Врач, пробыв несколько времени, уехал. Юлий же скоро после него встал и, пользуясь его советами, начал новую жизнь. Он взял учителя для детей и сам следил за их учением. Свое же время всё проводил в общественных делах, и очень скоро приобрел в городе большое влияние.
Так прожил Юлий год, и в этот год ни разу не вспомнил даже о христианах. Но по истечении года назначен был в их городе суд над христианами.
В Киликию приехал посланный от римского императора для подавления христианской проповеди. Юлий слышал о мерах, принимаемых против христиан, и полагая, что это не коснется христианской общины, в которой жил Памфилий, не думал о нем. Но однажды, когда шел по площади в место своего управления, к нему подошел пожилой, бедно одетый человек, которого он не узнал сначала. Это был Памфилий. Памфилий шел к нему.
– Здравствуй, друг, – сказал он ему. – У меня к тебе есть великая просьба, но не знаю, захочешь ли ты во время теперешнего гонения на христиан признавать [меня] своим другом, и не боишься ли ты потерять свое место сношениями со мной.

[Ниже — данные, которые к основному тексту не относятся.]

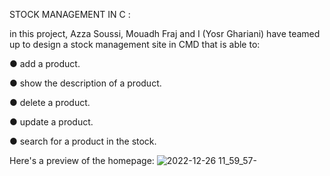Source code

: STOCK MANAGEMENT IN C :




in this project, Azza Soussi, Mouadh Fraj and I (Yosr Ghariani) have teamed up to design a stock management site in CMD that is able to:

● add a product.

● show the description of a product.

● delete a product.

● update a product.

● search for a product in the stock.













Here's a preview of the homepage:
![2022-12-26 11_59_57-](https://user-images.githubusercontent.com/114835225/209541690-4368f12b-5979-4c45-8532-239ab5327f74.png)
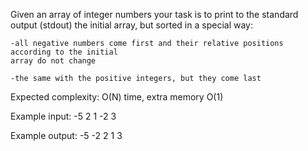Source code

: Given an array of integer numbers your task is to print to the standard output (stdout) 
the initial array, but sorted in a special way:

	-all negative numbers come first and their relative positions according to the initial 
	array do not change

	-the same with the positive integers, but they come last

Expected complexity: O(N) time, extra memory O(1)

Example input:
-5 2 1 -2 3

Example output:
-5 -2 2 1 3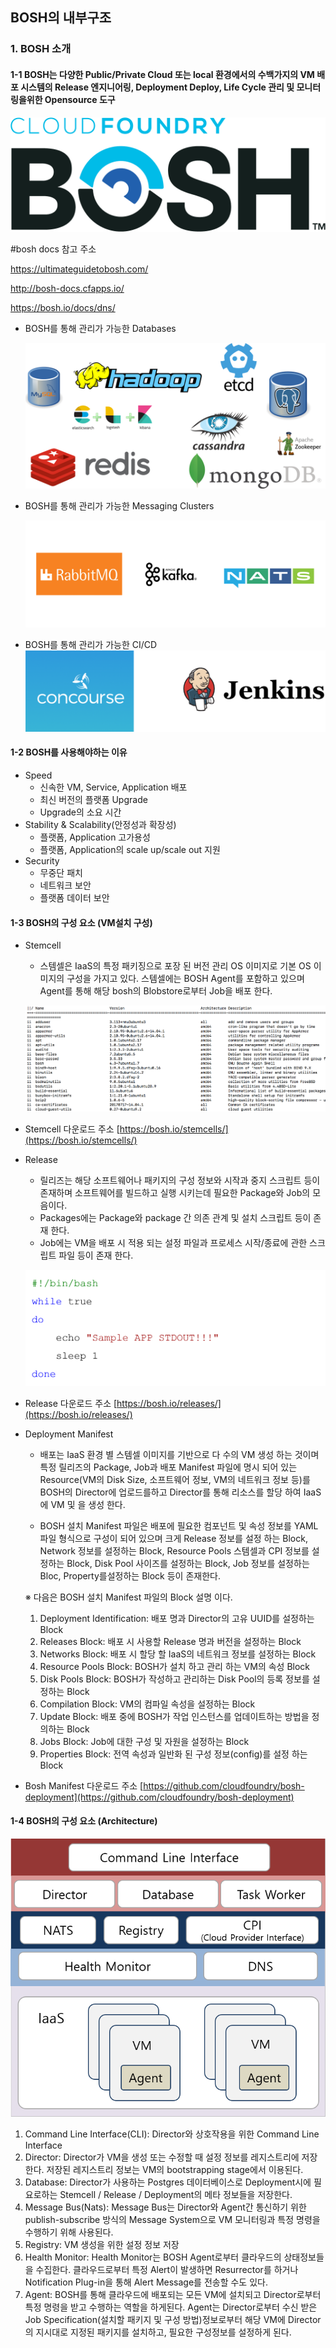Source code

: 
## BOSH의 내부구조

### 1.  BOSH 소개

#### 1-1 BOSH는 다양한 Public/Private Cloud 또는 local 환경에서의 수백가지의 VM 배포 시스템의 Release 엔지니어링, Deployment Deploy, Life Cycle 관리 및 모니터링을위한 Opensource 도구

![bosh-소개][bosh-image-0]

#bosh docs 참고 주소

https://ultimateguidetobosh.com/

http://bosh-docs.cfapps.io/

https://bosh.io/docs/dns/

- BOSH를 통해 관리가 가능한 Databases

  ![bosh-managed-databases][bosh-image-1]
  
- BOSH를 통해 관리가 가능한 Messaging Clusters
 
  ![bosh-managed-clusters][bosh-image-2]
  
- BOSH를 통해 관리가 가능한 CI/CD
   ![bosh-managed-ci/cd][bosh-image-3]

#### 1-2 BOSH를 사용해야하는 이유

- Speed
	 - 신속한 VM, Service, Application 배포
	 - 최신 버전의 플랫폼 Upgrade
	 - Upgrade의 소요 시간
- Stability & Scalability(안정성과 확장성)
	- 플랫폼, Application 고가용성
	- 플랫폼, Application의 scale up/scale out 지원
- Security
	- 무중단 패치
	- 네트워크 보안
	- 플랫폼 데이터 보안

#### 1-3 BOSH의 구성 요소 (VM설치 구성)

- Stemcell
	-  스템셀은 IaaS의 특정 패키징으로 포장 된 버전 관리 OS 이미지로 기본 OS 이미지의 구성을 가지고 있다. 스템셀에는 BOSH Agent를 포함하고 있으며 Agent를 통해 해당 bosh의 Blobstore로부터 Job을 배포 한다.
	
	![bosh-stemcell][bosh-image-4]
	
- Stemcell 다운로드 주소
	[https://bosh.io/stemcells/](https://bosh.io/stemcells/)
	
- Release
	- 릴리즈는 해당 소프트웨어나 패키지의 구성 정보와 시작과 중지 스크립트 등이 존재하며 소프트웨어를 빌드하고 실행 시키는데 필요한 Package와 Job의 모음이다.
	-   Packages에는 Package와 package 간 의존 관계 및 설치 스크립트 등이 존재 한다.
	-   Job에는 VM을 배포 시 적용 되는 설정 파일과 프로세스 시작/종료에 관한 스크립트 파일 등이 존재 한다.
	
	![bosh-stemcell][bosh-image-5]
	
- Release 다운로드 주소
	[https://bosh.io/releases/](https://bosh.io/releases/)
	
- Deployment Manifest
	- 배포는 IaaS 환경 별 스템셀 이미지를 기반으로 다 수의 VM 생성 하는 것이며 특정 릴리즈의 Package, Job과 배포 Manifest 파일에 명시 되어 있는 Resource(VM의 Disk Size, 소프트웨어 정보, VM의 네트워크 정보 등)를 BOSH의 Director에 업로드를하고 Director를 통해 리소스를 할당 하여 IaaS에 VM 및 을 생성 한다.

	- BOSH 설치 Manifest 파일은 배포에 필요한 컴포넌트 및 속성 정보를 YAML 파일 형식으로 구성이 되어 있으며 크게 Release 정보를 설정 하는 Block, Network 정보를 설정하는 Block, Resource Pools 스템셀과 CPI 정보를 설정하는 Block, Disk Pool 사이즈를 설정하는 Block, Job 정보를 설정하는 Bloc, Property를설정하는 Block 등이 존재한다.

	※ 다음은 BOSH 설치 Manifest 파일의 Block 설명 이다.

	1.  Deployment Identification: 배포 명과 Director의 고유 UUID를 설정하는 Block
	2.  Releases Block: 배포 시 사용할 Release 명과 버전을 설정하는 Block
	3.  Networks Block: 배포 시 할당 할 IaaS의 네트워크 정보를 설정하는 Block
	4.  Resource Pools Block: BOSH가 설치 하고 관리 하는 VM의 속성 Block
	5.  Disk Pools Block: BOSH가 작성하고 관리하는 Disk Pool의 등록 정보를 설정하는 Block
	6.  Compilation Block: VM의 컴파일 속성을 설정하는 Block
	7.  Update Block: 배포 중에 BOSH가 작업 인스턴스를 업데이트하는 방법을 정의하는 Block
	8.  Jobs Block: Job에 대한 구성 및 자원을 설정하는 Block
	9.  Properties Block: 전역 속성과 일반화 된 구성 정보(config)를 설정 하는 Block

- Bosh Manifest 다운로드 주소
   [https://github.com/cloudfoundry/bosh-deployment](https://github.com/cloudfoundry/bosh-deployment)  

 #### 1-4 BOSH의 구성 요소 (Architecture)
![bosh-stemcell][bosh-image-6]

1.  Command Line Interface(CLI): Director와 상호작용을 위한 Command Line Interface
2.  Director: Director가 VM을 생성 또는 수정할 때 설정 정보를 레지스트리에 저장한다. 저장된 레지스트리 정보는 VM의 bootstrapping stage에서 이용된다.
3.  Database: Director가 사용하는 Postgres 데이터베이스로 Deployment시에 필요로하는 Stemcell / Release / Deployment의 메타 정보들을 저장한다.
4.  Message Bus(Nats): Message Bus는 Director와 Agent간 통신하기 위한 publish-subscribe 방식의 Message System으로 VM 모니터링과 특정 명령을 수행하기 위해 사용된다.
5.  Registry: VM 생성을 위한 설정 정보 저장
6.  Health Monitor: Health Monitor는 BOSH Agent로부터 클라우드의 상태정보들을 수집한다. 클라우드로부터 특정 Alert이 발생하면 Resurrector를 하거나 Notification Plug-in을 통해 Alert Message를 전송할 수도 있다.
7.  Agent:  BOSH를 통해 클라우드에 배포되는 모든 VM에 설치되고 Director로부터 특정 명령을 받고 수행하는 역할을 하게된다. Agent는 Director로부터 수신 받은 Job Specification(설치할 패키지 및 구성 방법)정보로부터 해당 VM에 Director의 지시대로 지정된 패키지를 설치하고, 필요한 구성정보를 설정하게 된다.


[bosh-image-0]:./images/bosh-image-0.png
[bosh-image-1]:./images/bosh-image-1.png
[bosh-image-2]:./images/bosh-image-2.png
[bosh-image-3]:./images/bosh-image-3.png
[bosh-image-4]:./images/bosh-image-4.png
[bosh-image-5]:./images/bosh-image-5.png
[bosh-image-6]:./images/bosh-image-6.png
 

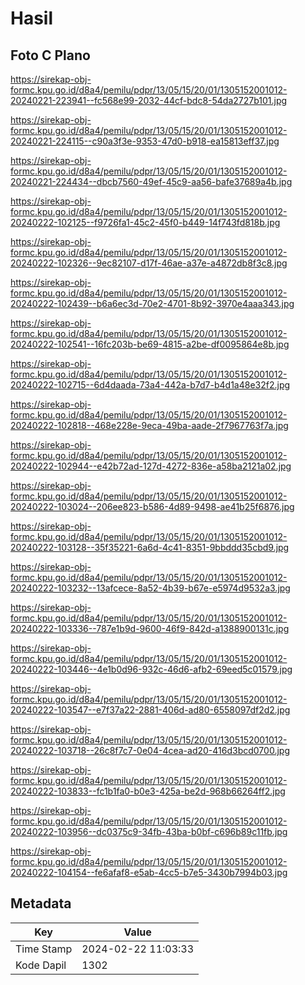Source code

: # Hasil

## Foto C Plano

https://sirekap-obj-formc.kpu.go.id/d8a4/pemilu/pdpr/13/05/15/20/01/1305152001012-20240221-223941--fc568e99-2032-44cf-bdc8-54da2727b101.jpg

https://sirekap-obj-formc.kpu.go.id/d8a4/pemilu/pdpr/13/05/15/20/01/1305152001012-20240221-224115--c90a3f3e-9353-47d0-b918-ea15813eff37.jpg

https://sirekap-obj-formc.kpu.go.id/d8a4/pemilu/pdpr/13/05/15/20/01/1305152001012-20240221-224434--dbcb7560-49ef-45c9-aa56-bafe37689a4b.jpg

https://sirekap-obj-formc.kpu.go.id/d8a4/pemilu/pdpr/13/05/15/20/01/1305152001012-20240222-102125--f9726fa1-45c2-45f0-b449-14f743fd818b.jpg

https://sirekap-obj-formc.kpu.go.id/d8a4/pemilu/pdpr/13/05/15/20/01/1305152001012-20240222-102326--9ec82107-d17f-46ae-a37e-a4872db8f3c8.jpg

https://sirekap-obj-formc.kpu.go.id/d8a4/pemilu/pdpr/13/05/15/20/01/1305152001012-20240222-102439--b6a6ec3d-70e2-4701-8b92-3970e4aaa343.jpg

https://sirekap-obj-formc.kpu.go.id/d8a4/pemilu/pdpr/13/05/15/20/01/1305152001012-20240222-102541--16fc203b-be69-4815-a2be-df0095864e8b.jpg

https://sirekap-obj-formc.kpu.go.id/d8a4/pemilu/pdpr/13/05/15/20/01/1305152001012-20240222-102715--6d4daada-73a4-442a-b7d7-b4d1a48e32f2.jpg

https://sirekap-obj-formc.kpu.go.id/d8a4/pemilu/pdpr/13/05/15/20/01/1305152001012-20240222-102818--468e228e-9eca-49ba-aade-2f7967763f7a.jpg

https://sirekap-obj-formc.kpu.go.id/d8a4/pemilu/pdpr/13/05/15/20/01/1305152001012-20240222-102944--e42b72ad-127d-4272-836e-a58ba2121a02.jpg

https://sirekap-obj-formc.kpu.go.id/d8a4/pemilu/pdpr/13/05/15/20/01/1305152001012-20240222-103024--206ee823-b586-4d89-9498-ae41b25f6876.jpg

https://sirekap-obj-formc.kpu.go.id/d8a4/pemilu/pdpr/13/05/15/20/01/1305152001012-20240222-103128--35f35221-6a6d-4c41-8351-9bbddd35cbd9.jpg

https://sirekap-obj-formc.kpu.go.id/d8a4/pemilu/pdpr/13/05/15/20/01/1305152001012-20240222-103232--13afcece-8a52-4b39-b67e-e5974d9532a3.jpg

https://sirekap-obj-formc.kpu.go.id/d8a4/pemilu/pdpr/13/05/15/20/01/1305152001012-20240222-103336--787e1b9d-9600-46f9-842d-a1388900131c.jpg

https://sirekap-obj-formc.kpu.go.id/d8a4/pemilu/pdpr/13/05/15/20/01/1305152001012-20240222-103446--4e1b0d96-932c-46d6-afb2-69eed5c01579.jpg

https://sirekap-obj-formc.kpu.go.id/d8a4/pemilu/pdpr/13/05/15/20/01/1305152001012-20240222-103547--e7f37a22-2881-406d-ad80-6558097df2d2.jpg

https://sirekap-obj-formc.kpu.go.id/d8a4/pemilu/pdpr/13/05/15/20/01/1305152001012-20240222-103718--26c8f7c7-0e04-4cea-ad20-416d3bcd0700.jpg

https://sirekap-obj-formc.kpu.go.id/d8a4/pemilu/pdpr/13/05/15/20/01/1305152001012-20240222-103833--fc1b1fa0-b0e3-425a-be2d-968b66264ff2.jpg

https://sirekap-obj-formc.kpu.go.id/d8a4/pemilu/pdpr/13/05/15/20/01/1305152001012-20240222-103956--dc0375c9-34fb-43ba-b0bf-c696b89c11fb.jpg

https://sirekap-obj-formc.kpu.go.id/d8a4/pemilu/pdpr/13/05/15/20/01/1305152001012-20240222-104154--fe6afaf8-e5ab-4cc5-b7e5-3430b7994b03.jpg


## Metadata

| Key        | Value               |
| ---------- | ------------------- |
| Time Stamp | 2024-02-22 11:03:33 |
| Kode Dapil | 1302                |



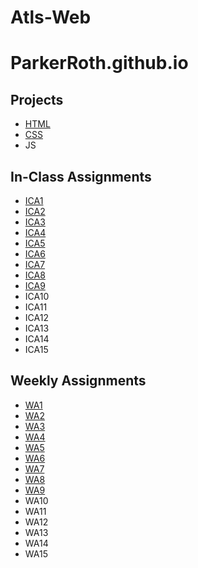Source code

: # Atls-Web

# ParkerRoth.github.io

## Projects
- [HTML](https://parkerroth.github.io/html-midterm/page5.html)
- [CSS](https://parkerroth.github.io)
- JS

## In-Class Assignments
- [ICA1](https://docs.google.com/document/d/1YkS2IWXxElUzFhmw5fHEp0Fywnd8j9LCf4CouMuvaxM/edit)
- [ICA2](https://docs.google.com/document/d/1RNZ9JhkLDuRpKUMHluIfSiP_ta2Ks0r7Ot6AljlCnPI/edit)
- [ICA3](https://parkerroth.github.io/ica/ica3a.html)
- [ICA4](https://parkerroth.github.io/ica/ICA4.html)
- [ICA5](https://parkerroth.github.io/ica/ICA5/ica5.html)
- [ICA6](https://parkerroth.github.io/ica/ica6/ica6-part1.html)
- [ICA7](https://parkerroth.github.io/ica/ica7/ica7.html)
- [ICA8](https://parkerroth.github.io/ica/ica8/ica8.html)
- [ICA9](https://parkerroth.github.io/ica/ica9/ica9.html)
- ICA10
- ICA11
- ICA12
- ICA13
- ICA14
- ICA15

## Weekly Assignments
- [WA1](https://parkerroth.github.io/wa/wa1.html)
- [WA2](https://parkerroth.github.io/wa/wa2.html)
- [WA3](https://parkerroth.github.io/wa/wa3.html)
- [WA4](https://parkerroth.github.io/wa/wa4.html)
- [WA5](https://parkerroth.github.io/wa/wa5.html)
- [WA6](https://parkerroth.github.io/wa/wa6/wa6.html)
- [WA7](https://parkerroth.github.io/wa/wa7/wa7.html)
- [WA8](https://parkerroth.github.io/wa/wa8/wa8.html)
- [WA9](https://parkerroth.github.io/wa/wa9/wa9.html)
- WA10
- WA11
- WA12
- WA13
- WA14
- WA15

– Я никого не боюсь, – отвечал Юлий, – и в доказательство прошу тебя идти со мной ко мне. Я пропущу даже свое дело на площади с тем, чтобы говорить с тобой и быть тебе полезным. Пойдем со мной. Чей это ребенок?
– Это сын мой.
– Впрочем, я бы мог не спрашивать. Я узнаю твое лицо в нем. Узнаю и эти голубые глаза и могу не спрашивать о том, кто твоя жена. Это та красавица, которую я шесть лет тому назад видел с тобой. Это ее глаза.
– Ты угадал, – отвечал Памфилий. – Скоро после того, как мы виделись с тобой, она стала моей женой.
Друзья вошли в дом Юлия. Юлий вызвал жену и отдал ей мальчика, а сам провел Памфилия в свою роскошную, уединенную комнату.
– Здесь ты можешь всё говорить, никто не услышит нас, – сказал Юлий.
– Я не боюсь того, чтоб меня услышали, – отвечал Памфилий. – Даже просьба моя состоит не в том, чтобы тех христиан, которые взяты, не судили и не казнили, а только в том, чтобы им позволили всенародно высказать свою веру.
И Памфилий рассказал о том, что христиане, взятые властями, из темницы дали знать о своем положении в свою общину.
Старец Кирилл, зная об отношениях Памфилия к Юлию, поручил Памфилию идти просить за христиан.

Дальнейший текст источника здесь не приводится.